Yet Simpson agreed that wolves could help complete Yellowstone’s ecosystem, returning balance by providing an apex predator.

“So I said I’ll take that risk,” he said.

Charging into the role to promote wolf reintroduction was Utah congressman Wayne Owens, a Democrat in a politically conservative state.

Owens died in 2002 at age 65, but his legacy and love for wild places and wildlife are still cherished by his family, said his son, Steve Owens, a Salt Lake City attorney.

“I have a button with a wolf on the front with red eyes that light up that says, ‘The eyes have it,’” he said. “He handed them out to members of Congress with a live wolf in a cage outside.”

Wayne Owens became enamored with wolves after taking a week-long course on wolf ecology in Yellowstone in 1986, according to the book “The Return of the Wolf to Yellowstone,” by Thomas McNamee.

In 1987 Owens introduced the first bill calling for the release of wolves in Yellowstone. Although the bill failed, he kept pushing, ending one speech by howling.

In a 1993 Deseret News article, Wayne Owens said he decided to pursue wolf reintroduction after one of his sons questioned why congressmen in the states surrounding Yellowstone could stop the park managers from pursuing the task.
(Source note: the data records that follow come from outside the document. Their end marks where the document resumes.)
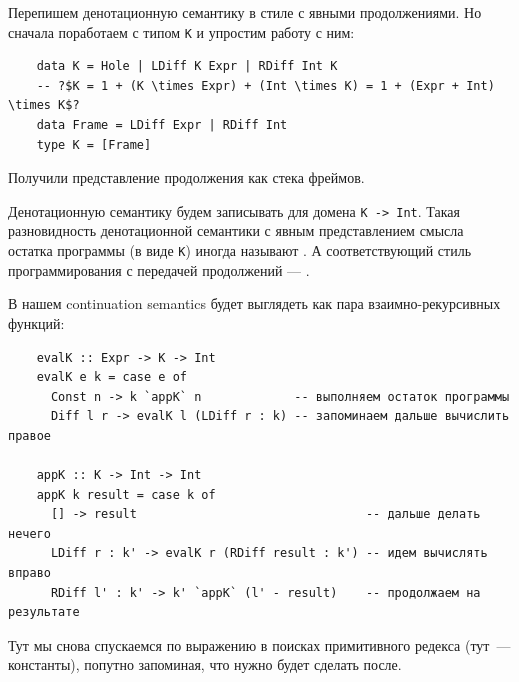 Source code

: Перепишем денотационную семантику в стиле с явными продолжениями.
Но сначала поработаем с типом \texttt{K} и упростим работу с ним:
\begin{verbatim}
    data K = Hole | LDiff K Expr | RDiff Int K
    -- ?$K = 1 + (K \times Expr) + (Int \times K) = 1 + (Expr + Int) \times K$?
    data Frame = LDiff Expr | RDiff Int
    type K = [Frame]
\end{verbatim}
Получили представление продолжения как стека фреймов.

Денотационную семантику будем записывать для домена \texttt{K -> Int}.
Такая разновидность денотационной семантики с явным представлением смысла остатка программы (в виде \texttt{K}) иногда называют .
А соответствующий стиль программирования с передачей продолжений --- .

В нашем continuation semantics будет выглядеть как пара взаимно-рекурсивных функций:
\begin{verbatim}
    evalK :: Expr -> K -> Int
    evalK e k = case e of
      Const n -> k `appK` n             -- выполняем остаток программы
      Diff l r -> evalK l (LDiff r : k) -- запоминаем дальше вычислить правое

    appK :: K -> Int -> Int
    appK k result = case k of
      [] -> result                                -- дальше делать нечего
      LDiff r : k' -> evalK r (RDiff result : k') -- идем вычислять вправо
      RDiff l' : k' -> k' `appK` (l' - result)    -- продолжаем на результате
\end{verbatim}
Тут мы снова спускаемся по выражению в поисках примитивного редекса (тут~--- константы), попутно запоминая, что нужно будет сделать после.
Wayne Owens told the newspaper, “There was no answer except, ‘That’s politics.’ And that wasn’t good enough.”

His advocacy for wolf reintroduction could have played a role in his later defeat when running for Senate, yet his support for the animals never wavered.
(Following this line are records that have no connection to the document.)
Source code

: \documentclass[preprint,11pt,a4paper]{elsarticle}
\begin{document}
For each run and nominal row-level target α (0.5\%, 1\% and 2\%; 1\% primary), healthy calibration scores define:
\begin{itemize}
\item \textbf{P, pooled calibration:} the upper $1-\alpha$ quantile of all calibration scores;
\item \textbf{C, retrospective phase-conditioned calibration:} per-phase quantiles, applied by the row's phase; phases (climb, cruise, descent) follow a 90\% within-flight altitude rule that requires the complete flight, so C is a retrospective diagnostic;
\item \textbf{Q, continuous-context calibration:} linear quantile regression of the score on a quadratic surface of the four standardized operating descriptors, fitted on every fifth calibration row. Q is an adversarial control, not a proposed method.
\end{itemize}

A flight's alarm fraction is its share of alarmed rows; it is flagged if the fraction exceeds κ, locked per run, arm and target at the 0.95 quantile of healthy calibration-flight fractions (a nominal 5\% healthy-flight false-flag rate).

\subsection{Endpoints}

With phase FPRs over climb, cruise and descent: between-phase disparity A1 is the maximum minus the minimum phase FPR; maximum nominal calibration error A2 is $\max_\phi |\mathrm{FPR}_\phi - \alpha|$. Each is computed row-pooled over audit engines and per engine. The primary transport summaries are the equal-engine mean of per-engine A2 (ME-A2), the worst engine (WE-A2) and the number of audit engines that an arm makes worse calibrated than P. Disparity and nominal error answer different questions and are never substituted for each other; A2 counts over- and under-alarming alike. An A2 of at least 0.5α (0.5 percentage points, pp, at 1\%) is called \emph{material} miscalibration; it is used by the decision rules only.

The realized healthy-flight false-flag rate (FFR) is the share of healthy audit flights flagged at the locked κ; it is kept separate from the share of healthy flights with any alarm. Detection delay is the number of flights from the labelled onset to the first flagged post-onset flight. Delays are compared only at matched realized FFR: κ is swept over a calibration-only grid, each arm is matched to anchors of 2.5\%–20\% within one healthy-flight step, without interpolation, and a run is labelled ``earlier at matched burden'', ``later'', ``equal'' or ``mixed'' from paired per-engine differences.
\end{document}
“We all have a tremendous love and respect for nature and wild things,” Steve Owens said of his family.

Utah, on the other hand, remains largely anti-wolf, a fact that bothers him. He called the authorization of state funds to lobby the federal government to not reintroduce wolves “utterly offensive,” a sentiment his father would have shared.

“He said we should take the best 10 percent of lands and reserve it,” Steve Owens said. “He said we should tithe the lands for God.”